Blockchain - Distributed ledger technology enabling secure transactions and data sharing without central authority. Enabler for data sharing and AI.

Business needs - Critical to align AI/data initiatives with concrete business goals and needs. Avoid technology for its own sake.

Buy-in - Getting stakeholder and organizational buy-in is key challenge for executing an AI/data strategy. Requires clear communication and value.

Hope this provides a helpful overview of some of the key index terms and how they relate to central themes around AI, data, and business strategy. Let me know if you need any clarification or have additional questions!

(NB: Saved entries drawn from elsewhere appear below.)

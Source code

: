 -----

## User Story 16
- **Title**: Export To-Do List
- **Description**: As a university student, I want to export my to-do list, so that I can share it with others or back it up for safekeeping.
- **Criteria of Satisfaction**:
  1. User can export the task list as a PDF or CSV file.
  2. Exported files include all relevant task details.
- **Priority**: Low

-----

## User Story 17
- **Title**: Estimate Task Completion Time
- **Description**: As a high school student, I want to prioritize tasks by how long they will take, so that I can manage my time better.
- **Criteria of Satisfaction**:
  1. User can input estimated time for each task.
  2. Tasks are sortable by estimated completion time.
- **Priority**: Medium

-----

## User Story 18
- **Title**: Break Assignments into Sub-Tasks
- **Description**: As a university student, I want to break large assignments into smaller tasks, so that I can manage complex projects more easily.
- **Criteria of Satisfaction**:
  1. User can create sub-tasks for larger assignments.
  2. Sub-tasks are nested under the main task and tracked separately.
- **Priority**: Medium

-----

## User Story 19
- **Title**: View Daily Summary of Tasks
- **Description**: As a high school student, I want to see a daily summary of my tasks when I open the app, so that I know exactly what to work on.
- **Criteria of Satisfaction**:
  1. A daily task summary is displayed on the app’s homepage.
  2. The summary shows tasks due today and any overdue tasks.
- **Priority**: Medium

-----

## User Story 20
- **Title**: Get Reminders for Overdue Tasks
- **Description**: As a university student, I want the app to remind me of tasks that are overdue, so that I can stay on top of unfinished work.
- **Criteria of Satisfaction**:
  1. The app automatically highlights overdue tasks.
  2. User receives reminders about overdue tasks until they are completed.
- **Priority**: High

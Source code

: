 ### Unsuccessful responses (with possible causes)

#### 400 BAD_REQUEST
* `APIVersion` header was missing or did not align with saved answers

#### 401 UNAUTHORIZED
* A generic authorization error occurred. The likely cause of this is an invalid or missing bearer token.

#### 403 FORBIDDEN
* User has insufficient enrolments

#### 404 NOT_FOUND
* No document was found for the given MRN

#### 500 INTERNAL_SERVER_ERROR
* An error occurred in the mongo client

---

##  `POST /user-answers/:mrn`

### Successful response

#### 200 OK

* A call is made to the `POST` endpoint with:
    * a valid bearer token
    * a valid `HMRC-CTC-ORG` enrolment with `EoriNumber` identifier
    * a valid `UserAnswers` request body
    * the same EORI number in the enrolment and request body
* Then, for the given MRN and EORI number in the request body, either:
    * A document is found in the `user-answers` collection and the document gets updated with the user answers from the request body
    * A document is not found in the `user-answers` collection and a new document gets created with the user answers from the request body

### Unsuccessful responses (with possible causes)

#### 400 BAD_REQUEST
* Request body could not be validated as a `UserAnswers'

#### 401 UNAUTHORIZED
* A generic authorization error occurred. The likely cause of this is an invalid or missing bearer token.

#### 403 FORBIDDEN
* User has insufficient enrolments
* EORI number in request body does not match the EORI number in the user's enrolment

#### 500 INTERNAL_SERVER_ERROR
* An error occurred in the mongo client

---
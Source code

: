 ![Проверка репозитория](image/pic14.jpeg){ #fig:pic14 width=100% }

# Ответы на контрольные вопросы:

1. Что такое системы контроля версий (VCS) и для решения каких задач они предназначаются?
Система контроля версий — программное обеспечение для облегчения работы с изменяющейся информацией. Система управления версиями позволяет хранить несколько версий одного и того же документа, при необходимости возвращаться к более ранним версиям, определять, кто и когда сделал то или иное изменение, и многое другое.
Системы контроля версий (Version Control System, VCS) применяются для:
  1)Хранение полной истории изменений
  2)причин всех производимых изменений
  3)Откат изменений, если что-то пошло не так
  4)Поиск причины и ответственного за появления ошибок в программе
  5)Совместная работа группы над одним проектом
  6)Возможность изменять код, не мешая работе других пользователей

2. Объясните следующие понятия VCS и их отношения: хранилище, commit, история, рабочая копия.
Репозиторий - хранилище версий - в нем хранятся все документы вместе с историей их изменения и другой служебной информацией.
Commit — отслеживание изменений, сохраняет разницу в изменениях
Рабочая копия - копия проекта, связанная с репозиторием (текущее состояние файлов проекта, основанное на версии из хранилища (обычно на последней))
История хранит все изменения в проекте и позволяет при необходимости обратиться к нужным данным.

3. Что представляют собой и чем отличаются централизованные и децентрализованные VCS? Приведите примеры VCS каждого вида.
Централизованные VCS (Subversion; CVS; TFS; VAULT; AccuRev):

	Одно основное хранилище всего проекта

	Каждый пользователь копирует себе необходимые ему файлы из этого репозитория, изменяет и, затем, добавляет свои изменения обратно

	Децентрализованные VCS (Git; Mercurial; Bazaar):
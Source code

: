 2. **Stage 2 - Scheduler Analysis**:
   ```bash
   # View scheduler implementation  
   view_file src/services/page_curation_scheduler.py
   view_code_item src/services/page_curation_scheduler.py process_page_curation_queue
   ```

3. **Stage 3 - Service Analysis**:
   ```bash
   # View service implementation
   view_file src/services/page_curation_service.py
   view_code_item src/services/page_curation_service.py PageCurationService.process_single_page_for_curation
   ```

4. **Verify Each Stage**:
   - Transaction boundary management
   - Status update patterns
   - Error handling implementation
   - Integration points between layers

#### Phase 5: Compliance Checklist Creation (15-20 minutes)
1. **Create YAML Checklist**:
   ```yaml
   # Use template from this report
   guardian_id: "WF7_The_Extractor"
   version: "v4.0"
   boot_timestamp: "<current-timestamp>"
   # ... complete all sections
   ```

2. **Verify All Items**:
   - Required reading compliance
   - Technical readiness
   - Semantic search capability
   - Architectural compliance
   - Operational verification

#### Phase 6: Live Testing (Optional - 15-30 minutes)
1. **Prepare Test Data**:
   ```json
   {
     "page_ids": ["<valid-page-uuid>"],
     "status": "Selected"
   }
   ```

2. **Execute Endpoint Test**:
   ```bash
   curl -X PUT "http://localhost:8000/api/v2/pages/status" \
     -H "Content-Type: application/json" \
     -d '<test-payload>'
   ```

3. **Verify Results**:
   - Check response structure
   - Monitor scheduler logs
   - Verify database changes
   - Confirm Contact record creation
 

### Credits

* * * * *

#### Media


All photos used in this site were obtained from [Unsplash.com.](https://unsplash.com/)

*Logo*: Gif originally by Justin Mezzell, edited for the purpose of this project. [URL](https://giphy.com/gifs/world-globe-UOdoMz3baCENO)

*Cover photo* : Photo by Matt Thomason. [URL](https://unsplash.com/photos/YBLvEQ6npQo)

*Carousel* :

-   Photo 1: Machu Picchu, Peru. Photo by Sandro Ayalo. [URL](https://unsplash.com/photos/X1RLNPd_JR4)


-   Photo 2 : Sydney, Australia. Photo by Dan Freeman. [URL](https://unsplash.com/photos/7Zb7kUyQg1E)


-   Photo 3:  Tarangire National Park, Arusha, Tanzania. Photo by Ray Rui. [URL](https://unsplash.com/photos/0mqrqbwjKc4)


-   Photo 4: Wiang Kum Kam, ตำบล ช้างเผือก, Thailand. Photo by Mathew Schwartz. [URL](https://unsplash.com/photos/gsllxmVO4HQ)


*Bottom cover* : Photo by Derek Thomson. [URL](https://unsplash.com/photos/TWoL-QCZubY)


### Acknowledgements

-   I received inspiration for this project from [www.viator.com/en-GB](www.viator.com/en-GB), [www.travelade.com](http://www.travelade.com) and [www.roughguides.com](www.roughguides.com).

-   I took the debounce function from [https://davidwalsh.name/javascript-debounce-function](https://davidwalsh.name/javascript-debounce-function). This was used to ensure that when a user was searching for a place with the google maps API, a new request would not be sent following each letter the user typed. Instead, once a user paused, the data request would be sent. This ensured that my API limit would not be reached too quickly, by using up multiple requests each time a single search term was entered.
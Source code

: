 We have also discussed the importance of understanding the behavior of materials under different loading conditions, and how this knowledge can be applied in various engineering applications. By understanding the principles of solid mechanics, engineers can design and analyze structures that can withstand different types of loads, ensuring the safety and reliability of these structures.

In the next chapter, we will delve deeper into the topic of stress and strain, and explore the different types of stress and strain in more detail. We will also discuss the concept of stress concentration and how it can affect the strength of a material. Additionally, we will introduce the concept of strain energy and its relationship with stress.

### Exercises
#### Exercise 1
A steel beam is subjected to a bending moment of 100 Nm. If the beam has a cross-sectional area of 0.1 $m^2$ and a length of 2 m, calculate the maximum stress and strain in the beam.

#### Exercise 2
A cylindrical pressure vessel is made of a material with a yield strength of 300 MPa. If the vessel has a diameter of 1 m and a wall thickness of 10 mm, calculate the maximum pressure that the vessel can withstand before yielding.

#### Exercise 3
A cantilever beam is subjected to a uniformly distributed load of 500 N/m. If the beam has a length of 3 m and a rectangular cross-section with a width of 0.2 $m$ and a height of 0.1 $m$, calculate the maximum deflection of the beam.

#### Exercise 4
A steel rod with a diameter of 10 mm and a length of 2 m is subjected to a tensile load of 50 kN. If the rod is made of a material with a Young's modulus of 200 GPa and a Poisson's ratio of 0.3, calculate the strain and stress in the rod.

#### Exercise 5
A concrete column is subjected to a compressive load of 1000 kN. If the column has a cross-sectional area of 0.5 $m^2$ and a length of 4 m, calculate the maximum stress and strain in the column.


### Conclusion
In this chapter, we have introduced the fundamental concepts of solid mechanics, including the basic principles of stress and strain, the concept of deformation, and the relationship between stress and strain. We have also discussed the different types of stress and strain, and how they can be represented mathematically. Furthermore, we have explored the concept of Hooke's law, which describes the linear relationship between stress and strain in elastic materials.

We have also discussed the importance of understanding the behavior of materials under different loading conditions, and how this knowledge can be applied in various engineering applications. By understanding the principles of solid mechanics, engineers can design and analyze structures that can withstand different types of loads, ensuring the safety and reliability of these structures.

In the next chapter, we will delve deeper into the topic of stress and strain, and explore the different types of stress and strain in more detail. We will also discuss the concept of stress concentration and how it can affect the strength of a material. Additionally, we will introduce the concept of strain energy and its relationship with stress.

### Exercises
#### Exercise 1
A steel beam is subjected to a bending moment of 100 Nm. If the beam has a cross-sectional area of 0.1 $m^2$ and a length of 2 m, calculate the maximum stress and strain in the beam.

Based on the summary, some key points are:

  • Machine learning involves various techniques like artificial neural networks, deep learning, reinforcement learning etc. These are used for tasks like image recognition, recommendation systems, predicting maintenance needs etc.

  • Data analytics skills like statistics, coding, communication are important. Organizations can develop in-house capabilities or outsource.

  • Ethics, bias and legality are important considerations in using AI and analytics. Data governance processes should be implemented.

  • Data is collected from various internal and external sources. It needs to be stored, processed and communicated securely.

  • The data strategy helps align data and analytics with business objectives. It should be executed and reviewed continuously.

  • Analytics is used in various sectors for applications like personalized recommendations, predictive maintenance, smart services etc. It can also help address global problems.

  • There are positive and negative potential impacts of technological progress like automation, inequality etc. Foresight is needed on how analytics and AI could shape the future.

Here is a summary of key points from the chapter:

  • Day-to-day business processes can be optimized and automated using data and analytics through digital twins - virtual representations that mirror real systems. This allows simulation and monitoring.

  • For sales, marketing and customer service, data enables highly personalized and tailored interactions and experiences for customers. Companies like Disney, Netflix and Starbucks are pioneers here.

  • Distribution, warehousing and logistics are being revolutionized through data-driven tracking, route optimization, predictive demand forecasting and automation.

  • For product development, data analytics facilitates customer-led design, simulations and digital prototyping, reducing costs and accelerating development cycles.

  • In manufacturing, smart connected machinery and real-time data create smart, flexible factories with early warning of potential issues. Data also enables customization.

  • Across support functions like IT, finance and HR, automation and AI are enabling greater efficiency, insight and decision making. Chatbots, digital assistants and intelligent processes are key applications.

  • Overall, data is transforming business processes through optimization, automation, customization and simulation - key foundations of the Fourth Industrial Revolution.